[Start of Attachment]

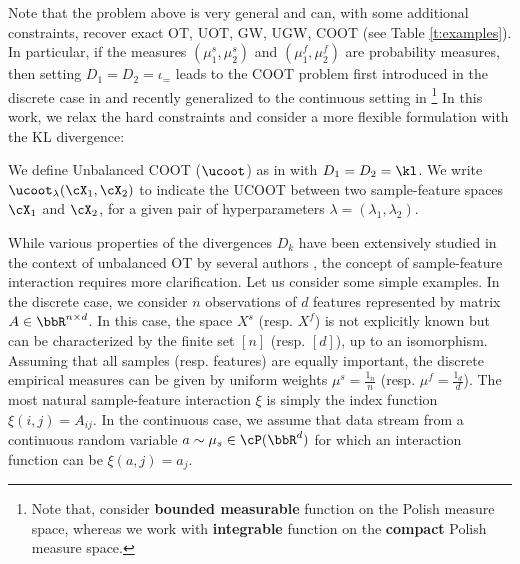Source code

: Note that the problem above is very general and can, with some additional
constraints, recover exact OT, UOT, GW, UGW, COOT (see Table \ref{t:examples}).
In particular, if the measures $(\mu^s_1, \mu^s_2)$ and $(\mu^f_1, \mu^f_2)$
are probability measures, then setting $D_1 = D_2 = \iota_=$ leads to the
COOT problem first introduced in the discrete case in \citep{Redko20} and
recently generalized to the continuous setting in \citep{Chowdhury21b}
\footnote{Note that, \citep{Chowdhury21b} consider \textbf{bounded measurable} function
on the Polish measure space, whereas we work with \textbf{integrable} function
on the \textbf{compact} Polish measure space.}
In this work, we relax the hard constraints and consider a more flexible formulation
with the KL divergence:
\begin{definition}[UCOOT]
   We define Unbalanced COOT ($\ucoot$) as in  with $D_1 = D_2 = \kl$.
   We write $\ucoot_{\lambda}(\cX_1, \cX_2)$ to indicate the UCOOT between
   two sample-feature spaces $\cX_1$ and $\cX_2$, for a given
   pair of hyperparameters $\lambda = (\lambda_1, \lambda_2)$.
\end{definition}
While various properties of the divergences $D_k$ have been extensively studied
in the context of unbalanced OT by several authors \citep{Chizat17,Frogner15},
the concept of sample-feature interaction requires more clarification.
Let us consider some simple examples.
In the discrete case, we consider $n$ observations of $d$ features
represented by matrix $A \in \bbR^{n \times d}$. In this case, the space $X^s$ (resp. $X^f$)
is not explicitly known but can be characterized by the finite set $[n]$ (resp. $[d]$),
up to an isomorphism. Assuming that all samples (resp. features) are equally important,
the discrete empirical measures can be given by uniform weights $\mu^s = \frac{1_{n}}{n}$
(resp. $\mu^f = \frac{1_{d}}{d}$). The most natural sample-feature interaction $\xi$ is simply
the index function $\xi(i, j) = A_{ij}$. In the continuous case,
we assume that data stream from a continuous random variable $a \sim \mu_s \in \cP(\bbR^d)$
for which an interaction function can be $\xi(a, j) = a_j$.
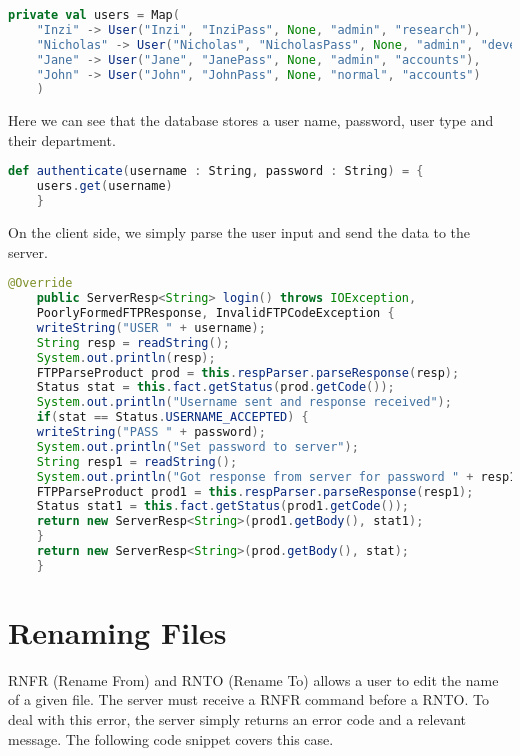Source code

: \begin{lstlisting}[language=Scala, caption=Database of users, tabsize=2]
	private val users = Map(
	"Inzi" -> User("Inzi", "InziPass", None, "admin", "research"),
	"Nicholas" -> User("Nicholas", "NicholasPass", None, "admin", "development"),
	"Jane" -> User("Jane", "JanePass", None, "admin", "accounts"),
	"John" -> User("John", "JohnPass", None, "normal", "accounts")
	)

\end{lstlisting}

Here we can see that the database stores a user name, password, user type and their department.

\begin{lstlisting}[language=Scala, caption=Authentication, tabsize=2]
	def authenticate(username : String, password : String) = {
	users.get(username)
	}

\end{lstlisting}

\newpage
On the client side, we simply parse the user input and send the data to the server.
\begin{lstlisting}[language=Java, caption=Send authentication data to the server, showstringspaces=false, tabsize=2]
	@Override
	public ServerResp<String> login() throws IOException,
	PoorlyFormedFTPResponse, InvalidFTPCodeException {
	writeString("USER " + username);
	String resp = readString();
	System.out.println(resp);
	FTPParseProduct prod = this.respParser.parseResponse(resp);
	Status stat = this.fact.getStatus(prod.getCode());
	System.out.println("Username sent and response received");
	if(stat == Status.USERNAME_ACCEPTED) {
	writeString("PASS " + password);
	System.out.println("Set password to server");
	String resp1 = readString();
	System.out.println("Got response from server for password " + resp1);
	FTPParseProduct prod1 = this.respParser.parseResponse(resp1);
	Status stat1 = this.fact.getStatus(prod1.getCode());
	return new ServerResp<String>(prod1.getBody(), stat1);
	}
	return new ServerResp<String>(prod.getBody(), stat);
	}
\end{lstlisting}
\newpage
\section{Renaming Files}

RNFR (Rename From) and RNTO (Rename To) allows a user to edit the name of a given file.
The server must receive a RNFR command before a RNTO. To deal with this error, the server
simply returns an error code and a relevant message. The following code snippet covers this case.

[End of Attachment]

== What is required ==
You are asked to reproduce word for word the line containing "if(stat == Status.USERNAME_ACCEPTED)" and every subsequent line through the end of the entries.

== Answer box ==
	if(stat == Status.USERNAME_ACCEPTED) {
	writeString("PASS " + password);
	System.out.println("Set password to server");
	String resp1 = readString();
	System.out.println("Got response from server for password " + resp1);
	FTPParseProduct prod1 = this.respParser.parseResponse(resp1);
	Status stat1 = this.fact.getStatus(prod1.getCode());
	return new ServerResp<String>(prod1.getBody(), stat1);
	}
	return new ServerResp<String>(prod.getBody(), stat);
	}
\end{lstlisting}
\newpage
\section{Renaming Files}

RNFR (Rename From) and RNTO (Rename To) allows a user to edit the name of a given file.
The server must receive a RNFR command before a RNTO. To deal with this error, the server
simply returns an error code and a relevant message. The following code snippet covers this case.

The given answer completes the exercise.